Demographic and clinical characteristics
| Not randomised | Placebo | FSC 250/50 µg | SAL 50 µg | Total | |
|---|---|---|---|---|---|
| N | 52 | 75 | 139 | 152 | 418 |
| Age, year (mean (SD)) | 63.8 (9.6) | 62.8 (9.8) | 60.2 (9.5) | 60.1 (9.6) | 61.1 (9.7) |
| Male, n (%) | 25 (48) | 46 (61) | 79 (57) | 89 (59) | 239 (57) |
| White, n (%) | 44 (85) | 65 (87) | 127 (91) | 140 (92) | 376 (90) |
| Current smoker, n (%) | 29 (57) | 46 (61) | 84 (60) | 99 (65) | 258 (62) |
| Body mass index, mean (SD) | 28.3 (6.9) | 26.6 (6.1) | 29.0 (7.3) | 28.5 (6.2) | 28.3 (6.7) |
| Postbronchodilator FEV1% predicted mean (SD) | 50.3 (15.1) | 49.4 (13.1) | 49.5 (13.7) | 50.2 (13.8) | 49.9 (13.8) |
| FEV1/FVC % (mean (SD)) | 55.7 (35.2) | 51.6 (11.4) | 53.7 (11.4) | 52.2 (10.9) | 53.0 (16.1) |
| Percentage of reversibility (mean (SD)) | 8.6 (14.4) | 16.7 (19.2) | 14.5 (18.5) | 11.7 (13.9) | 13.1 (16.8) |
The ‘not randomised’ column reflects those patients who completed the visit 1 and 2 assessments but were not eligible to be randomised.

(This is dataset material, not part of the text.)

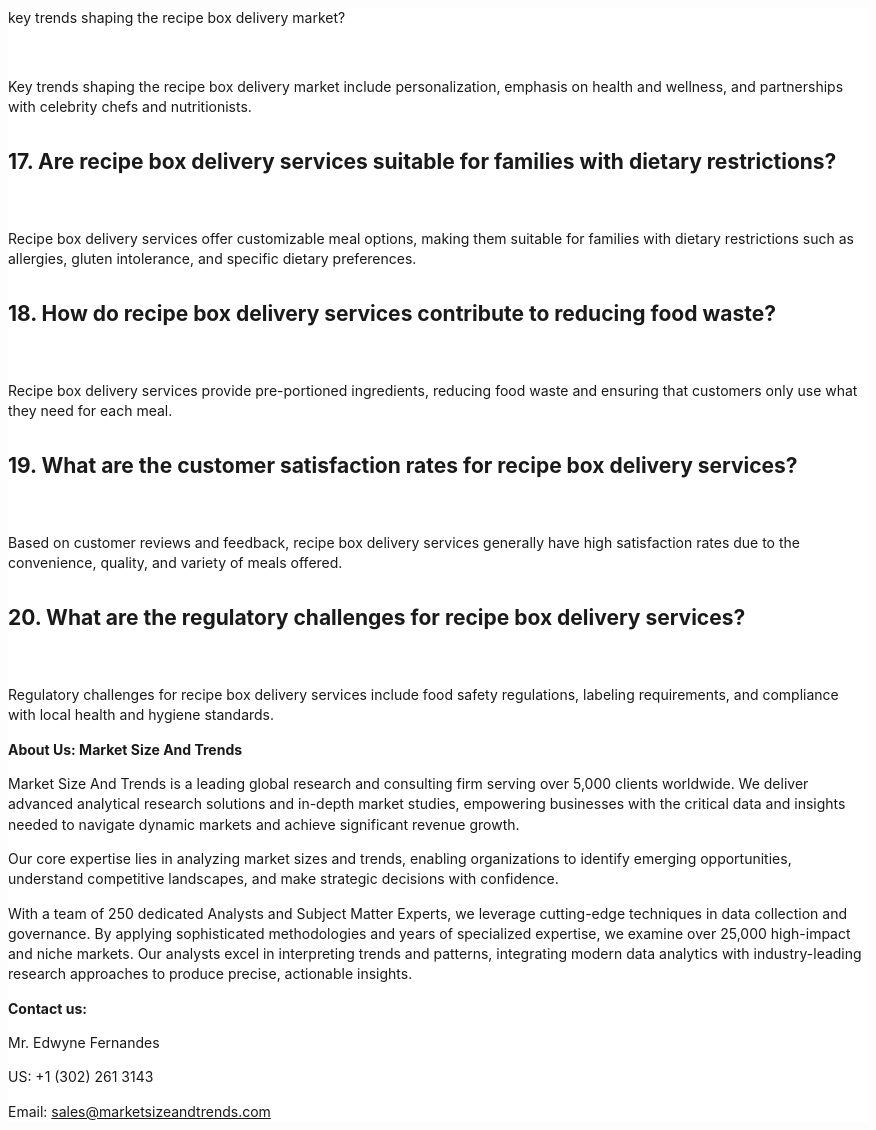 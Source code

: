 key trends shaping the recipe box delivery market?</h2><p>&nbsp;</p><p>Key trends shaping the recipe box delivery market include personalization, emphasis on health and wellness, and partnerships with celebrity chefs and nutritionists.</p><h2>17. Are recipe box delivery services suitable for families with dietary restrictions?</h2><p>&nbsp;</p><p>Recipe box delivery services offer customizable meal options, making them suitable for families with dietary restrictions such as allergies, gluten intolerance, and specific dietary preferences.</p><h2>18. How do recipe box delivery services contribute to reducing food waste?</h2><p>&nbsp;</p><p>Recipe box delivery services provide pre-portioned ingredients, reducing food waste and ensuring that customers only use what they need for each meal.</p><h2>19. What are the customer satisfaction rates for recipe box delivery services?</h2><p>&nbsp;</p><p>Based on customer reviews and feedback, recipe box delivery services generally have high satisfaction rates due to the convenience, quality, and variety of meals offered.</p><h2>20. What are the regulatory challenges for recipe box delivery services?</h2><p>&nbsp;</p><p>Regulatory challenges for recipe box delivery services include food safety regulations, labeling requirements, and compliance with local health and hygiene standards.</p></body></html></p><p><strong>About Us:&nbsp;Market Size And Trends</strong></p><p>Market Size And Trends&nbsp;is a leading global research and consulting firm serving over 5,000 clients worldwide. We deliver advanced analytical research solutions and in-depth market studies, empowering businesses with the critical data and insights needed to navigate dynamic markets and achieve significant revenue growth.</p><p>Our core expertise lies in analyzing market sizes and trends, enabling organizations to identify emerging opportunities, understand competitive landscapes, and make strategic decisions with confidence.</p><p>With a team of 250 dedicated Analysts and Subject Matter Experts, we leverage cutting-edge techniques in data collection and governance. By applying sophisticated methodologies and years of specialized expertise, we examine over 25,000 high-impact and niche markets. Our analysts excel in interpreting trends and patterns, integrating modern data analytics with industry-leading research approaches to produce precise, actionable insights.</p><p><strong>Contact us:</strong></p><p>Mr. Edwyne Fernandes</p><p>US: +1 (302) 261 3143</p><p>Email: <a href="mailto:sales@marketsizeandtrends.com">sales@marketsizeandtrends.com</a>&nbsp;</p>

The ‘total’ column reflects the run-in population, defined as patients who completed visits 1 and 2, including those who were not randomised.
FEV1, forced expiratory volume in 1 s; FSC, fluticasone propionate/salmeterol combination; FVC, forced vital capacity; SAL, salmeterol.